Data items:
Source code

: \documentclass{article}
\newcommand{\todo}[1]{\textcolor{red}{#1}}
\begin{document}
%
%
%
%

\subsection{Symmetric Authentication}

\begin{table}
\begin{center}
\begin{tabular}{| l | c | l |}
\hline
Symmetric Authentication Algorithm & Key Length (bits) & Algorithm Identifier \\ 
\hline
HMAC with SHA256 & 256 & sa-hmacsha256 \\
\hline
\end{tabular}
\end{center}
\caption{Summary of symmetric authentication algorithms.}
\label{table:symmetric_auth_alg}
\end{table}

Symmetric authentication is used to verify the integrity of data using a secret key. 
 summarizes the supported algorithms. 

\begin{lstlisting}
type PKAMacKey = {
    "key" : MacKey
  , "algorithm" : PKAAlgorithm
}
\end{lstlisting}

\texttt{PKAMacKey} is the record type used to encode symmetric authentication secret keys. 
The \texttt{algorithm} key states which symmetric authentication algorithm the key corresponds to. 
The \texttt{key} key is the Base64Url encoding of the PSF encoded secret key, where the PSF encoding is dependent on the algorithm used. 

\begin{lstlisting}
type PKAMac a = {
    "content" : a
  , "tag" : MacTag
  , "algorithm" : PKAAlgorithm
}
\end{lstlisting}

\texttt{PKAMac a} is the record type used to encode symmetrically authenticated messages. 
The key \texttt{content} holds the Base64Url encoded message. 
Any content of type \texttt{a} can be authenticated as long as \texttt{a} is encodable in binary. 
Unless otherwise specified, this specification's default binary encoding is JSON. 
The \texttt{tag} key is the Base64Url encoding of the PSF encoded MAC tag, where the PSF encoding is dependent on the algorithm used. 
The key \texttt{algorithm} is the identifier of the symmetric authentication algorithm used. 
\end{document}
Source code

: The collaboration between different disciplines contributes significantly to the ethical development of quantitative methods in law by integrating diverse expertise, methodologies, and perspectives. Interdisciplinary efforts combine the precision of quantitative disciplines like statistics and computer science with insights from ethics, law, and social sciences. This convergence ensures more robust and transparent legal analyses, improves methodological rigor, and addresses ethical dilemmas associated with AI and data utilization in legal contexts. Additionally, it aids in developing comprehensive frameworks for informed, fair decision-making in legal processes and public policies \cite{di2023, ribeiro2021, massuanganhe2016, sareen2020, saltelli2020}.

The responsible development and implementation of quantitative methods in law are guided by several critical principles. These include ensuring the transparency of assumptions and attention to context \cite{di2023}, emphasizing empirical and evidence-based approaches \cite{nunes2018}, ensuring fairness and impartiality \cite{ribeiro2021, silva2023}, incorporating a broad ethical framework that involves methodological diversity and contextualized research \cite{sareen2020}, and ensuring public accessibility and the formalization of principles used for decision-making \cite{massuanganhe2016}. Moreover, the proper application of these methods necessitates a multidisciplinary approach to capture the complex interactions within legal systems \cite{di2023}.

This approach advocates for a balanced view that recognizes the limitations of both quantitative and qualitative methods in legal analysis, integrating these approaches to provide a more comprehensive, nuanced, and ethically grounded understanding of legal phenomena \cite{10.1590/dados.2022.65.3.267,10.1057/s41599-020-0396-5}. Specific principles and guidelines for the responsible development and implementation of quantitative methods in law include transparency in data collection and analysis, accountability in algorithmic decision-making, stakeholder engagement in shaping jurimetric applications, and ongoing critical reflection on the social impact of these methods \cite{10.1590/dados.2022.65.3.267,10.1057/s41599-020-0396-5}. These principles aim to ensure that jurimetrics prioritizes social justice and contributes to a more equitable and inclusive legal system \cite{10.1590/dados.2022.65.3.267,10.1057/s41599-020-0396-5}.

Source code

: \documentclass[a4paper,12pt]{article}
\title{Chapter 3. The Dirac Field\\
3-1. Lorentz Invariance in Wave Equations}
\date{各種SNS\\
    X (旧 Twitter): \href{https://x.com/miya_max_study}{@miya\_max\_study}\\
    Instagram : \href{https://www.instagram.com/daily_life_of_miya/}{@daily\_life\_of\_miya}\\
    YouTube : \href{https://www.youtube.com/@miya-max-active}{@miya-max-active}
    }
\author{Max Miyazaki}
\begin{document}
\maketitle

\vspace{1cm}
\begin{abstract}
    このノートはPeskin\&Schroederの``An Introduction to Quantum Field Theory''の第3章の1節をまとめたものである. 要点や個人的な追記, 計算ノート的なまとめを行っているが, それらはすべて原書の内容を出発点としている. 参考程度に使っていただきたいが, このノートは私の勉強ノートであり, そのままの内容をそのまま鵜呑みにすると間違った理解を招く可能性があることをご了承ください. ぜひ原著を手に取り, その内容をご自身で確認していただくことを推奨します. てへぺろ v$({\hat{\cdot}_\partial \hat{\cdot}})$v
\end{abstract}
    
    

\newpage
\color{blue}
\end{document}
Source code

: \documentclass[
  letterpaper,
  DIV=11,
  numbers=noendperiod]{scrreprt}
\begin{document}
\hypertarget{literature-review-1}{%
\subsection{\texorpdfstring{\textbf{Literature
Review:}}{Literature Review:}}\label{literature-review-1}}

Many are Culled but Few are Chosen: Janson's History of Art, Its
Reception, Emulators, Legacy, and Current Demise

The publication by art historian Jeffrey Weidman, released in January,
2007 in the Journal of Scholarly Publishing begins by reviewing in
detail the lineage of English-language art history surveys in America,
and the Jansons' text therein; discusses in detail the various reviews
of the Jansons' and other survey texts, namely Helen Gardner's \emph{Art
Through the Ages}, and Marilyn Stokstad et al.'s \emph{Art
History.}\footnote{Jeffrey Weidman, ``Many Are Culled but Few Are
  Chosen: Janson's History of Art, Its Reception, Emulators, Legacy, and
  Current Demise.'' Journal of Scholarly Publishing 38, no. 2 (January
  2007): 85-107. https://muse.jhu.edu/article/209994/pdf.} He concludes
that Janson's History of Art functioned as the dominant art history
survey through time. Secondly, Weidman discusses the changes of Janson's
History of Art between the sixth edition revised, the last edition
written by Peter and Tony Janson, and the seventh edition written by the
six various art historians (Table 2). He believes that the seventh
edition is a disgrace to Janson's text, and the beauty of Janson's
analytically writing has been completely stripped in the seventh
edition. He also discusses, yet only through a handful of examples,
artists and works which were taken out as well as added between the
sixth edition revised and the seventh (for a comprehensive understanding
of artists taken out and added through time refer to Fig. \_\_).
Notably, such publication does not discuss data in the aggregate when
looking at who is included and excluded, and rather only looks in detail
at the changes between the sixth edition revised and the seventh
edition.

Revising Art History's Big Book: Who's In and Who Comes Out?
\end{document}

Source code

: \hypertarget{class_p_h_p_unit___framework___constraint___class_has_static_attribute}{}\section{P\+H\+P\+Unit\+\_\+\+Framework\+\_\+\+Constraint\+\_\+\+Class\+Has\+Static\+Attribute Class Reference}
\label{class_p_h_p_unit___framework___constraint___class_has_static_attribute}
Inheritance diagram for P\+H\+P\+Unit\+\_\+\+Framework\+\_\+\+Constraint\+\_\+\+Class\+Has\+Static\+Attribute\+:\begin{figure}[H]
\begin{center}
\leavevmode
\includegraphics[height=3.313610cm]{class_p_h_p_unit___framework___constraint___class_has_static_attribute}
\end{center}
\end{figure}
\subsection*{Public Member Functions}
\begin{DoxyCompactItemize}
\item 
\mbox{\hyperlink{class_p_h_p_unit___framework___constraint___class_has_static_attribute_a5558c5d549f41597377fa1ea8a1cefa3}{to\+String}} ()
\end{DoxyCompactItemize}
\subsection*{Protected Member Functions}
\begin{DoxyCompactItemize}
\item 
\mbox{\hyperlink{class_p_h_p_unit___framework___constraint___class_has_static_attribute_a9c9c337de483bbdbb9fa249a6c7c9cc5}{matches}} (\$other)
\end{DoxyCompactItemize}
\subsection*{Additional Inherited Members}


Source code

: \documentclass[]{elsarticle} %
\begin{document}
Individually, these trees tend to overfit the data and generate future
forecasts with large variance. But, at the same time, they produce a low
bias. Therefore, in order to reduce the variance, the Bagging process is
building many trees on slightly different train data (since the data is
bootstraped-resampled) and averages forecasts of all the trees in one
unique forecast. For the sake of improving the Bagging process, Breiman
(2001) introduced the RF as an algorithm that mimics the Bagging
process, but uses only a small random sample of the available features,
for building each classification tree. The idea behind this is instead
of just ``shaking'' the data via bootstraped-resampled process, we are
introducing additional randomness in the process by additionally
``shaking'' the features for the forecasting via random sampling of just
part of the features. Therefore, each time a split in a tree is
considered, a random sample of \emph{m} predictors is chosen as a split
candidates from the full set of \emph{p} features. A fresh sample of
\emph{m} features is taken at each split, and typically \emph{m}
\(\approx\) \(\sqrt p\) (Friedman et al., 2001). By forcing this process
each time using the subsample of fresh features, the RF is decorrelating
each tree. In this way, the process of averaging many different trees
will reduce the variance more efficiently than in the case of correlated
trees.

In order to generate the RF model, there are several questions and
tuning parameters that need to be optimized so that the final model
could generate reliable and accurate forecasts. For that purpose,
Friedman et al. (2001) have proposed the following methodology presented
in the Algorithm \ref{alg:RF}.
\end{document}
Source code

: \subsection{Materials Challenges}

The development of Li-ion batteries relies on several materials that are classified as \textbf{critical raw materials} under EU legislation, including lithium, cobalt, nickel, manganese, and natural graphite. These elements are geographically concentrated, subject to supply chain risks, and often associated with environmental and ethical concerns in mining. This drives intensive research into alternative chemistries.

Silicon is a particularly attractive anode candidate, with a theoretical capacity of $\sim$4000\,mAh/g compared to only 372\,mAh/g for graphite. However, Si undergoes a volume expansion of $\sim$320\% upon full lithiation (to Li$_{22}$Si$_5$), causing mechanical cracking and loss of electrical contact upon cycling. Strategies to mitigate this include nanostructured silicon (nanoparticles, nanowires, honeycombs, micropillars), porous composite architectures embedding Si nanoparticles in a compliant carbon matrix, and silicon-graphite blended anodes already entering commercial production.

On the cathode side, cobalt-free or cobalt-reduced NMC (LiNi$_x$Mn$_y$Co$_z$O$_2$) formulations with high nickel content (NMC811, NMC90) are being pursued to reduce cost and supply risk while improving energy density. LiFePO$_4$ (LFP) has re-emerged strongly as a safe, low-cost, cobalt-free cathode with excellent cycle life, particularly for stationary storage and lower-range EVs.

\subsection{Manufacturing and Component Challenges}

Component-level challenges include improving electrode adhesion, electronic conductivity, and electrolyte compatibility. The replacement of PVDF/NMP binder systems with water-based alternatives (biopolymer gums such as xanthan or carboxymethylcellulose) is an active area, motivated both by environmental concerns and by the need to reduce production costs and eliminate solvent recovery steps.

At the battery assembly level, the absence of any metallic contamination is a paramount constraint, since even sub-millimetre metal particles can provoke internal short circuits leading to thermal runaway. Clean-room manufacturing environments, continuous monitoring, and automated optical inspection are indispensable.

:: ABOUT THIS TASK ::
Lines after the one containing "Base64Url encoded message." are not wanted; repeat exactly each line above from the first up to and including it.

:: RESPONSE TO THE EXERCISE ::
Source code

: \documentclass{article}
\newcommand{\todo}[1]{\textcolor{red}{#1}}
\begin{document}
%
%
%
%

\subsection{Symmetric Authentication}

\begin{table}
\begin{center}
\begin{tabular}{| l | c | l |}
\hline
Symmetric Authentication Algorithm & Key Length (bits) & Algorithm Identifier \\ 
\hline
HMAC with SHA256 & 256 & sa-hmacsha256 \\
\hline
\end{tabular}
\end{center}
\caption{Summary of symmetric authentication algorithms.}
\label{table:symmetric_auth_alg}
\end{table}

Symmetric authentication is used to verify the integrity of data using a secret key. 
 summarizes the supported algorithms. 

\begin{lstlisting}
type PKAMacKey = {
    "key" : MacKey
  , "algorithm" : PKAAlgorithm
}
\end{lstlisting}

\texttt{PKAMacKey} is the record type used to encode symmetric authentication secret keys. 
The \texttt{algorithm} key states which symmetric authentication algorithm the key corresponds to. 
The \texttt{key} key is the Base64Url encoding of the PSF encoded secret key, where the PSF encoding is dependent on the algorithm used. 

\begin{lstlisting}
type PKAMac a = {
    "content" : a
  , "tag" : MacTag
  , "algorithm" : PKAAlgorithm
}
\end{lstlisting}

\texttt{PKAMac a} is the record type used to encode symmetrically authenticated messages. 
The key \texttt{content} holds the Base64Url encoded message. 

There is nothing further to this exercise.